Reviewed by Lauren Sousa. Viewed at Metropolitan Camino Real

It is easy to tell the purpose of some films. Some were created to help the audience escape their painful lives. Some have a message for the world. Others, created only for profit. It’s difficult, though, to tell the exact intent of first-time director Robert Lorenz’s Trouble with the Curve. The film is serviceable entertainment, but not much else.

With a total of four intertwined plots and a running time of 111 minutes, there should have been plenty of time to develop each plot, but the film suffers from a bloated script by Randy Brown. Many scenes have multiple parts and, thanks to several phone calls by various characters, settings. Overall, it seems that a lot of time is wasted by these maneuvers, but it’s enjoyably wasted. A typical scene spends a minute or so exploring a limp setup before the plot begins.

The plot itself is relatively simple: Gus (Clint Eastwood), an baseball scout, is aging, so, at his boss (John Goodman)’s request, his daughter Mickey (Amy Adams) takes time off from her rapidly advancing career as some sort of high-powered lawyer on the verge of making partner. This main plot is probably intended to contrast Mickey’s drive to get ahead with Gus’s stubborn reliance on the good, old-fashioned way, but as the film progresses, it becomes clear that they are much more similar than different: both want to be good at what they do at the expense of everything else. While his rejection of computers is rendering him obsolete, her commitment to her job, including bringing along a key case on vacation, is supposed to fire her up, but it doesn’t. Although predictable, this storyline is emotionally satisfying, helped by the good chemistry between Adams and Eastwood. They are, in fact, so good at liking each other that, even when required, they cannot hate each other. Their second storyline, thankfully relegated below the first, is supposed to show that somewhere along the way, their relationship was damaged, but it falls flat, seeming too quickly resolved to have actually ever mattered; entirely unnecessary, it feels like filler. Intended to inject much-needed drama is a plot involving “trouble with the curve” that isn’t very dramatic. The perfunctory love story is acceptably effective though it receives almost no screen time. Of course, it ends happily and without ambivalence.

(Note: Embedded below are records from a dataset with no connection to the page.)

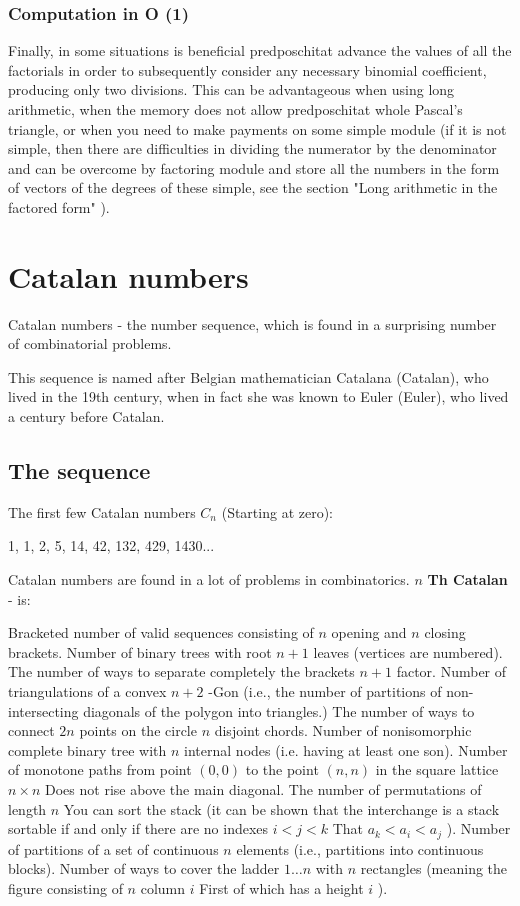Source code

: \subsubsection{ Computation in O (1) }

Finally, in some situations is beneficial predposchitat advance the values ​​of all the factorials in order to subsequently consider any necessary binomial coefficient, producing only two divisions. This can be advantageous when using long arithmetic, when the memory does not allow predposchitat whole Pascal's triangle, or when you need to make payments on some simple module (if it is not simple, then there are difficulties in dividing the numerator by the denominator and can be overcome by factoring module and store all the numbers in the form of vectors of the degrees of these simple, see the section "Long arithmetic in the factored form" ).

\section{ Catalan numbers }
Catalan numbers - the number sequence, which is found in a surprising number of combinatorial problems.

This sequence is named after Belgian mathematician Catalana (Catalan), who lived in the 19th century, when in fact she was known to Euler (Euler), who lived a century before Catalan.

\subsection{ The sequence }

The first few Catalan numbers $C_n$ (Starting at zero):

1, 1, 2, 5, 14, 42, 132, 429, 1430...

Catalan numbers are found in a lot of problems in combinatorics. \textbf{$n$} \textbf{Th Catalan} - is:

Bracketed number of valid sequences consisting of $n$ opening and $n$ closing brackets.
Number of binary trees with root $n +1$ leaves (vertices are numbered).
The number of ways to separate completely the brackets $n +1$ factor.
Number of triangulations of a convex $n +2$ -Gon (i.e., the number of partitions of non-intersecting diagonals of the polygon into triangles.)
The number of ways to connect $2n$ points on the circle $n$ disjoint chords.
Number of nonisomorphic complete binary tree with $n$ internal nodes (i.e. having at least one son).
Number of monotone paths from point $(0,0)$ to the point $(n, n)$ in the square lattice $n \times n$ Does not rise above the main diagonal.
The number of permutations of length $n$ You can sort the stack (it can be shown that the interchange is a stack sortable if and only if there are no indexes $i <j <k$ That $a_k <a_i <a_j$ ).
Number of partitions of a set of continuous $n$ elements (i.e., partitions into continuous blocks).
Number of ways to cover the ladder $1 \ldots n$ with $n$ rectangles (meaning the figure consisting of $n$ column $i$ First of which has a height $i$ ).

There isn’t any baseball in the mix: although it is considered a “sports drama,” it’s really just a straight drama with no need for baseball knowledge: in one scene, intended to be dramatic, a player gets out after only one strike, perhaps emblematic for the type of drama this film often employs: flatly unnecessary and blatantly false, it fails to tug heartstrings in the way that it might be trying to do so.  The actors never really give the film the kind of tension it would need to gain realism; the script is just good enough that it seems possible, but the casting choices are actually very good, so perhaps it simply isn’t.

The film has two different photographic filters, the first a cool, light grey, used for every scene remotely involving business, and the second, a slight warm brown tinge for everything else. Though not terribly distracting, the distinction seems a bit unnecessary when considering how often the two mix.

The use of filters is not the only trend to which Trouble with the Curve has succumbed. It also features the shaky, “documentary-style” camerawork ubiquitous to contemporary films. Although the effect is intended to connote realism, submerging the viewer further into the film, it really does the opposite. By shaking the image, it becomes clear that we are, in fact, watching a film projected on a screen: real life doesn’t twitch. Of course, the complaint is not exclusive to this film, but distracting nonetheless.

The most disappointing frame of the whole film, though, comes right at the end, with no time left to redeem itself. Close to a perfectly photographic finish, a car drives by in the background, ruining the finish.

Overall, Trouble with the Curve is an enjoyable though forgettable film, not terribly original, written and directed without much distinctive style, in which the actors do well with what they are given, which isn’t much.